+++ Data for processing
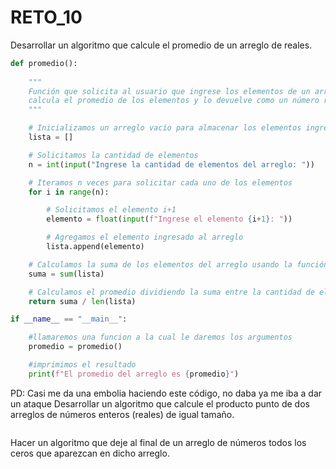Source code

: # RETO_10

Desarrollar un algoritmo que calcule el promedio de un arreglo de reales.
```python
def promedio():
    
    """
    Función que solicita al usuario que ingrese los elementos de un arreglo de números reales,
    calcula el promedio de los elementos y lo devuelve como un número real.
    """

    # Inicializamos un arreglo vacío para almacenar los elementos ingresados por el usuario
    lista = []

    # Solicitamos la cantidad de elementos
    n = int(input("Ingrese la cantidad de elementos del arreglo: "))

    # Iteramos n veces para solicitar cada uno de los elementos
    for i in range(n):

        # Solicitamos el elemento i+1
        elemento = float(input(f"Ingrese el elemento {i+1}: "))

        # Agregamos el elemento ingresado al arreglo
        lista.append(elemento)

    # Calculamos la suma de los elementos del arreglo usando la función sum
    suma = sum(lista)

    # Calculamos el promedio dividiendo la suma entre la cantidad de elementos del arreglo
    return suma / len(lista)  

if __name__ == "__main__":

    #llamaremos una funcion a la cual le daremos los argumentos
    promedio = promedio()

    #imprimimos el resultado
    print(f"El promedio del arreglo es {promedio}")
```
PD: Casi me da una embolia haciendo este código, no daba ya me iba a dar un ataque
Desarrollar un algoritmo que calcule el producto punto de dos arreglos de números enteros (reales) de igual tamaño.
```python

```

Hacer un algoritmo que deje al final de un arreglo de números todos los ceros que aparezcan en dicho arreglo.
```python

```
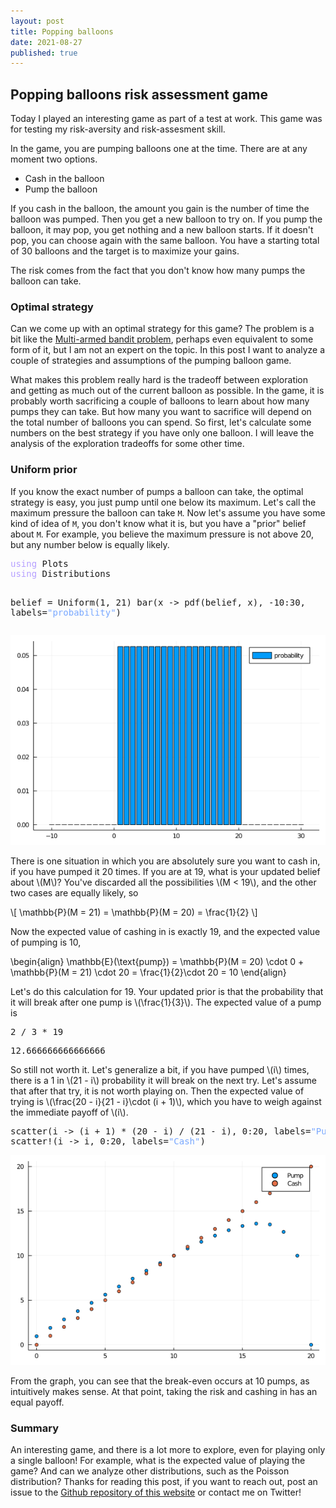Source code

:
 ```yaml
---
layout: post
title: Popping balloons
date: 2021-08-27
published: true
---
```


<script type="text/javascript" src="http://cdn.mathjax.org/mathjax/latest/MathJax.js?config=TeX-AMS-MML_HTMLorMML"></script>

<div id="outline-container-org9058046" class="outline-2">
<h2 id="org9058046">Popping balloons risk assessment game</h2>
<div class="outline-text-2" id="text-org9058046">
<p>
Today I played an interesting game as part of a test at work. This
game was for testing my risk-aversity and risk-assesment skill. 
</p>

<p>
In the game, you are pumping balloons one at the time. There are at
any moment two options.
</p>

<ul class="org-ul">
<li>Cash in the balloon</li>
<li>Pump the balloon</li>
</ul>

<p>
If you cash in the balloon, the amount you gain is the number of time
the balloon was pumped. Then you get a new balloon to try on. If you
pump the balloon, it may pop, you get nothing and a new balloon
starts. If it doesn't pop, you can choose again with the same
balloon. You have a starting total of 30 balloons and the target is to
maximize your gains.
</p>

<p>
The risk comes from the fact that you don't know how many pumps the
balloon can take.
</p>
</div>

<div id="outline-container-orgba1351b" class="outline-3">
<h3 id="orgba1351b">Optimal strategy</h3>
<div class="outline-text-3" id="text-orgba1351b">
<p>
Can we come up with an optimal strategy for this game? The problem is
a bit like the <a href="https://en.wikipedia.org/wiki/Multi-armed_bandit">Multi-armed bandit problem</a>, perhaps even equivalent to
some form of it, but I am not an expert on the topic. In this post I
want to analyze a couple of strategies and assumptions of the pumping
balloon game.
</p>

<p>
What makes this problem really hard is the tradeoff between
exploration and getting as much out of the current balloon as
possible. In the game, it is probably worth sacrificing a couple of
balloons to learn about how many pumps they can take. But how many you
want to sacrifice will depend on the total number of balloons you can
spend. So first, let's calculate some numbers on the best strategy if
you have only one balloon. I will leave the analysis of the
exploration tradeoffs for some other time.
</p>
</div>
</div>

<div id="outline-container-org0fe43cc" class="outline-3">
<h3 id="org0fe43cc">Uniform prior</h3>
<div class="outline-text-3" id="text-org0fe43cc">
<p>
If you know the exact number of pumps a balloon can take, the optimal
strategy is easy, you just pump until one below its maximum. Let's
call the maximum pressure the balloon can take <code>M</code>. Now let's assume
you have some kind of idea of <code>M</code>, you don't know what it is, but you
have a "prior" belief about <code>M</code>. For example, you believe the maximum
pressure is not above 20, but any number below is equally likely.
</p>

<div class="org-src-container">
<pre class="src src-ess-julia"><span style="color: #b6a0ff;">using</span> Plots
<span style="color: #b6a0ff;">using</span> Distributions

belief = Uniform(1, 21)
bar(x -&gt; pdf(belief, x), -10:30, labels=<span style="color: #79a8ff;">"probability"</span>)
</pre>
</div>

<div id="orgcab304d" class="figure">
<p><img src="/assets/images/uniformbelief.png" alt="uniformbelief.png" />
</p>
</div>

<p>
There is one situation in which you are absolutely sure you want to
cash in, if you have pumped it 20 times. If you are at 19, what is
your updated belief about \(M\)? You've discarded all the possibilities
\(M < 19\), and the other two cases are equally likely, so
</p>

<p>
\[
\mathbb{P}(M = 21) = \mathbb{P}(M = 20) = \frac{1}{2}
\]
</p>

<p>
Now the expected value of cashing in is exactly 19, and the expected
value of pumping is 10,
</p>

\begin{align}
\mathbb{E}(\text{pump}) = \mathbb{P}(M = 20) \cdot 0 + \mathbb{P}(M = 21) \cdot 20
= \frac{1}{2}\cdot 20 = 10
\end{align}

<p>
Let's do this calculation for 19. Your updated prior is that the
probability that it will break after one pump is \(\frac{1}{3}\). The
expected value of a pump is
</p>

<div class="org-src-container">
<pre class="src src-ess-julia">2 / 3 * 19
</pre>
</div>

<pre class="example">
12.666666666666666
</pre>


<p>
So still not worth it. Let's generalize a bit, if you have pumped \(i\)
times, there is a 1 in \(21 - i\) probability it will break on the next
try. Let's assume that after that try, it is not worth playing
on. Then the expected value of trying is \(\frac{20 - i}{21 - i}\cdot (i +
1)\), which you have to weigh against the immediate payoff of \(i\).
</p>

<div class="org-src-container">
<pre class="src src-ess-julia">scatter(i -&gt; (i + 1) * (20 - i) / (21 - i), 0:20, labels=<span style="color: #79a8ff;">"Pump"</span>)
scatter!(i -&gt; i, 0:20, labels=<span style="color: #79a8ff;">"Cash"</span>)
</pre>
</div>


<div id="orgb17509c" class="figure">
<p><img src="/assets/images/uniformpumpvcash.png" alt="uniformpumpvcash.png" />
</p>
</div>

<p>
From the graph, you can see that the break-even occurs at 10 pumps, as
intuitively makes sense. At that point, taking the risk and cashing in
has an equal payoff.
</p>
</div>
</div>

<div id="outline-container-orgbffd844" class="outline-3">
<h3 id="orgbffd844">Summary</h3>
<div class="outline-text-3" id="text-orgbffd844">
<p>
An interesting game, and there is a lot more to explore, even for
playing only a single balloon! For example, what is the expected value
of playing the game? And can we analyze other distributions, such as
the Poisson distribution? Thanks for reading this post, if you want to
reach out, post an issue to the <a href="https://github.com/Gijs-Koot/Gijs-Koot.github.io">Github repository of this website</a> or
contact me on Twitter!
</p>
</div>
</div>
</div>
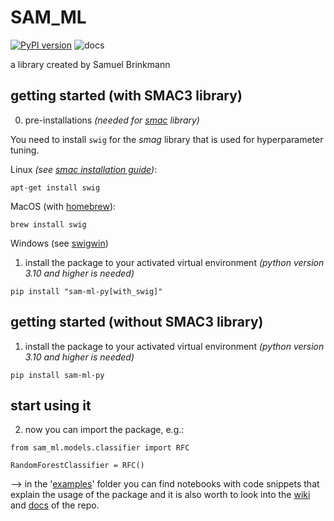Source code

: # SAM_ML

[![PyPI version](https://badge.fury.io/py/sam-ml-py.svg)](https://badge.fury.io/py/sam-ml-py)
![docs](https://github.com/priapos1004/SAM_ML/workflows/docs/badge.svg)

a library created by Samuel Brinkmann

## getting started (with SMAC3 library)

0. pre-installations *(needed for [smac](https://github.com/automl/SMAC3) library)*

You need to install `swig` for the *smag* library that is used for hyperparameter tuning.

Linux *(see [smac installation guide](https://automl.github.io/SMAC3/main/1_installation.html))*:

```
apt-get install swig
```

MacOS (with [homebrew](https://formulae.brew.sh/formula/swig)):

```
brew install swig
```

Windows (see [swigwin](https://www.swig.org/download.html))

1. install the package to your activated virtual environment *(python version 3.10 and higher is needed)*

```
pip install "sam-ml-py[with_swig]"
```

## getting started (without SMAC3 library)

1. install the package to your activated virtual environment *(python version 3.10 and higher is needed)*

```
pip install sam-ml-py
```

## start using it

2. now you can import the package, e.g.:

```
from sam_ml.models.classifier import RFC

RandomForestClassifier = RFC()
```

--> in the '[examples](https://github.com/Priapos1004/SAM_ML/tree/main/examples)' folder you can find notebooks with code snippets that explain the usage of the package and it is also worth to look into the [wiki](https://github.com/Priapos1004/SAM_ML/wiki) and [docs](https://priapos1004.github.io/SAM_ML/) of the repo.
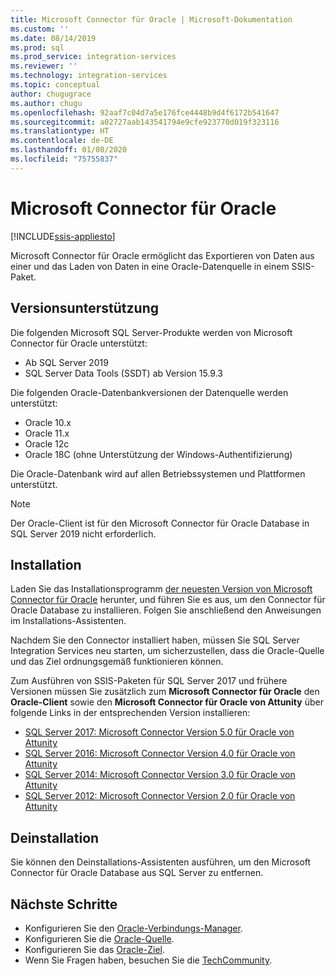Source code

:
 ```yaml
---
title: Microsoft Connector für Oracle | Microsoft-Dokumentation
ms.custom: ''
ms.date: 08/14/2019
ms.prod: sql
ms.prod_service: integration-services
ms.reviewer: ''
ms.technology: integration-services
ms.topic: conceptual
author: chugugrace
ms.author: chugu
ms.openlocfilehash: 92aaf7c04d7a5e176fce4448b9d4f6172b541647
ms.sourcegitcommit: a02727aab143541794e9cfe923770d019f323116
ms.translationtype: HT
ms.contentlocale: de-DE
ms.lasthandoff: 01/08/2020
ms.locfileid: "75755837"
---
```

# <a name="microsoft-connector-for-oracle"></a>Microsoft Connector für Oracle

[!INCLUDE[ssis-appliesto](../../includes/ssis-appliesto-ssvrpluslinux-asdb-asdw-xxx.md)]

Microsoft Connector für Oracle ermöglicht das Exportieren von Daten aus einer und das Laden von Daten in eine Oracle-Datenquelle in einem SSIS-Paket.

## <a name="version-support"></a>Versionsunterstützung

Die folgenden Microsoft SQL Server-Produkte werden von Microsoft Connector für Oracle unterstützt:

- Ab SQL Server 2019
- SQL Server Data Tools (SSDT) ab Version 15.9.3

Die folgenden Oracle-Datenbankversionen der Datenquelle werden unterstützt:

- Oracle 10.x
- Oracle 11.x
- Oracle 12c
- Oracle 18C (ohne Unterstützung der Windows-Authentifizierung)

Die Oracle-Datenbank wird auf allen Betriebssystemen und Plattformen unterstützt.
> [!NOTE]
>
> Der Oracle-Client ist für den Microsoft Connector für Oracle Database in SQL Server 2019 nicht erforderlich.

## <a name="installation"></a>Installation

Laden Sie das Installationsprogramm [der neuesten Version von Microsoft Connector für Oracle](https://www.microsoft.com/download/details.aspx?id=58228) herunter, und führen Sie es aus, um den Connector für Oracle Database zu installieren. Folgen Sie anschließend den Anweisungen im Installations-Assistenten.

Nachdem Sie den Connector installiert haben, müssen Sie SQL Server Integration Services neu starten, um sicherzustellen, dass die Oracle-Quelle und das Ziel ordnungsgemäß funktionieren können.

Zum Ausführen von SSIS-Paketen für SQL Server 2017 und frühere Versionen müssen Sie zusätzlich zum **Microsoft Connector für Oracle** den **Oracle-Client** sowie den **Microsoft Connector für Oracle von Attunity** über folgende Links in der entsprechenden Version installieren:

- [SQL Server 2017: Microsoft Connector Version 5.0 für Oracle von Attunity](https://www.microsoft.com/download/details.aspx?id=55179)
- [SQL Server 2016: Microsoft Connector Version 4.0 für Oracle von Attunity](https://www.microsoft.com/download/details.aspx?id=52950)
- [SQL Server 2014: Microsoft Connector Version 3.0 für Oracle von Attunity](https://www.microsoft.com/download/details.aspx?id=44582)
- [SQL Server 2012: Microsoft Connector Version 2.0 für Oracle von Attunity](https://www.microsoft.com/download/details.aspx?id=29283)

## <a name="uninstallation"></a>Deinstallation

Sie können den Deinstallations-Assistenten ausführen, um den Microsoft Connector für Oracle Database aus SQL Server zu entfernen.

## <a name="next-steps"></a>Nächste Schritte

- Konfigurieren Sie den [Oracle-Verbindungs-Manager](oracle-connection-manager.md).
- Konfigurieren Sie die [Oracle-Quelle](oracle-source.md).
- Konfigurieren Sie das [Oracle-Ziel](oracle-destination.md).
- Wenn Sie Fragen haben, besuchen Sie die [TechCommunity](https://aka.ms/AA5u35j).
++++++
All lines above from the one holding "Microsoft Connector für Oracle ermöglicht" to the one holding "Zum Ausführen von", inclusive, are to be copied exactly; no other line is wanted.

Microsoft Connector für Oracle ermöglicht das Exportieren von Daten aus einer und das Laden von Daten in eine Oracle-Datenquelle in einem SSIS-Paket.

## <a name="version-support"></a>Versionsunterstützung

Die folgenden Microsoft SQL Server-Produkte werden von Microsoft Connector für Oracle unterstützt:

- Ab SQL Server 2019
- SQL Server Data Tools (SSDT) ab Version 15.9.3

Die folgenden Oracle-Datenbankversionen der Datenquelle werden unterstützt:

- Oracle 10.x
- Oracle 11.x
- Oracle 12c
- Oracle 18C (ohne Unterstützung der Windows-Authentifizierung)

Die Oracle-Datenbank wird auf allen Betriebssystemen und Plattformen unterstützt.
> [!NOTE]
>
> Der Oracle-Client ist für den Microsoft Connector für Oracle Database in SQL Server 2019 nicht erforderlich.

## <a name="installation"></a>Installation

Laden Sie das Installationsprogramm [der neuesten Version von Microsoft Connector für Oracle](https://www.microsoft.com/download/details.aspx?id=58228) herunter, und führen Sie es aus, um den Connector für Oracle Database zu installieren. Folgen Sie anschließend den Anweisungen im Installations-Assistenten.

Nachdem Sie den Connector installiert haben, müssen Sie SQL Server Integration Services neu starten, um sicherzustellen, dass die Oracle-Quelle und das Ziel ordnungsgemäß funktionieren können.

Zum Ausführen von SSIS-Paketen für SQL Server 2017 und frühere Versionen müssen Sie zusätzlich zum **Microsoft Connector für Oracle** den **Oracle-Client** sowie den **Microsoft Connector für Oracle von Attunity** über folgende Links in der entsprechenden Version installieren:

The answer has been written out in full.